Understanding the Landscape of Generative AI
Generative AI (GenAI) is rapidly advancing, bringing both excitement and concern. A recent survey by Graphwise highlights the challenges organizations face in leveraging large language models (LLMs). While many are eager to adopt these technologies, fears about data quality and security loom large. A significant majority of respondents believe that increased use of GenAI poses risks, particularly concerning output accuracy. The consensus is clear: human oversight is essential to mitigate these risks.

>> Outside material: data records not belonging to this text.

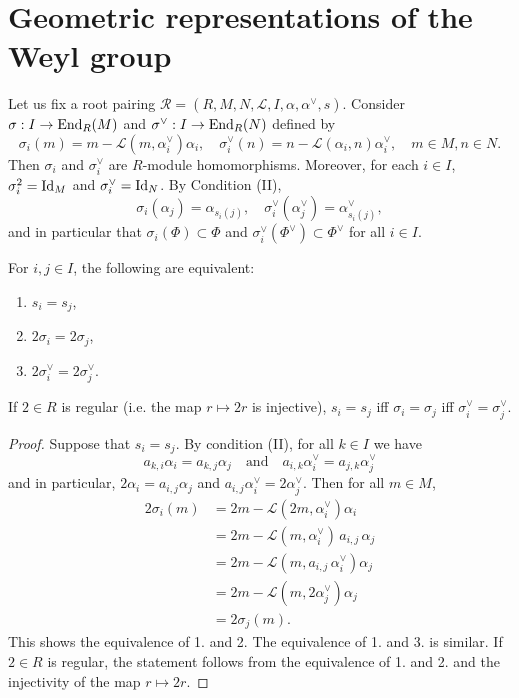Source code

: \section{Geometric representations of the Weyl group}
Let us fix a root pairing $\mathcal{R} = (R,M,N,\mathcal{L},I,\alpha, \alpha^\vee,s)$. Consider $\sigma: I \to {\rm End}_R(M)$ and 
$\sigma^\vee : I \to {\rm End}_R(N)$ defined by
\[
    \sigma_i(m) = m - \mathcal{L}(m,\alpha^\vee_i)\alpha_i, \quad \sigma^\vee_i(n) = n - \mathcal{L}(\alpha_i,n)\alpha^\vee_i, \quad m \in M, n \in N.
\]
Then $\sigma_i$ and $\sigma^\vee_i$ are $R$-module homomorphisms. Moreover, 
for each $i \in I$, $\sigma_i^2 = {\rm Id}_M$ and $\sigma_i^\vee = {\rm Id}_N$. By Condition (II), 
\[
    \sigma_i(\alpha_j) = \alpha_{s_i(j)}, \quad \sigma^\vee_i(\alpha^\vee_j) = \alpha^\vee_{s_i(j)},
\]
and in particular that $\sigma_i(\Phi) \subset \Phi$ and 
$\sigma_i^\vee(\Phi^\vee) \subset \Phi^\vee$ for all $i \in I$.

\begin{lemma}
    For $i,j \in I$, the following are equivalent:
    \begin{enumerate}
        \item $s_i = s_j$,
        \item $2\sigma_i = 2\sigma_j$,
        \item $2\sigma_i^\vee = 2\sigma_j^\vee$.
    \end{enumerate}
    If $2 \in R$ is regular (i.e. the map $r \mapsto 2r$ is injective), $s_i = s_j$ iff
    $\sigma_i = \sigma_j$ iff $\sigma_i^\vee = \sigma_j^\vee$.  
\end{lemma}
\begin{proof}
Suppose that $s_i = s_j$. By condition (II), for all $k \in I$ we have
\[
    a_{k,i}\alpha_i = a_{k,j}\alpha_j \quad \text{and} \quad a_{i,k}\alpha_i^\vee = a_{j,k}\alpha_j^\vee
\]
and in particular, $2\alpha_i = a_{i,j}\alpha_j$ and $a_{i,j}\alpha_i^\vee = 2 \alpha_j^\vee$. Then for all $m \in M$,
\begin{align*}
    2\sigma_i(m) &= 2m - \mathcal{L}(2m,\alpha^\vee_i)\alpha_i \\
                &= 2m - \mathcal{L}(m,\alpha^\vee_i)\, a_{i,j} \,\alpha_j\\
                &= 2m - \mathcal{L}(m,a_{i,j}\, \alpha^\vee_i)\alpha_j\\
                &= 2m - \mathcal{L}(m,2\alpha^\vee_j)\alpha_j\\
                &= 2 \sigma_j(m).
\end{align*}
This shows the equivalence of 1. and 2. The equivalence of 1. and 3. is similar. If $2 \in R$ is regular, 
the statement follows from the equivalence of 1. and 2. and the injectivity of the map $r \mapsto 2r$.
\end{proof}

Key Insights from the Survey
- 71% of respondents view the rise of GenAI as a risk due to potential output issues.
- 85% are either testing or deploying LLMs, with most aiming to enhance content creation and knowledge discovery.
- 67% seek to improve employee access to insights through LLMs, aiming for productivity gains.
- Almost a third are exploring retrieval-augmented generation (RAG) solutions to enhance data handling and contextual results.
The Importance of Data Governance
Investing in generative AI without robust data governance can lead to wasted resources and flawed outcomes. The integration of knowledge graphs with semantic AI is crucial for ensuring data quality and relevance. This strategic approach not only improves decision-making but also enhances customer experiences and operational efficiency. As organizations continue to invest in AI, prioritizing data governance will be key to unlocking its full potential and maintaining a competitive edge in the market.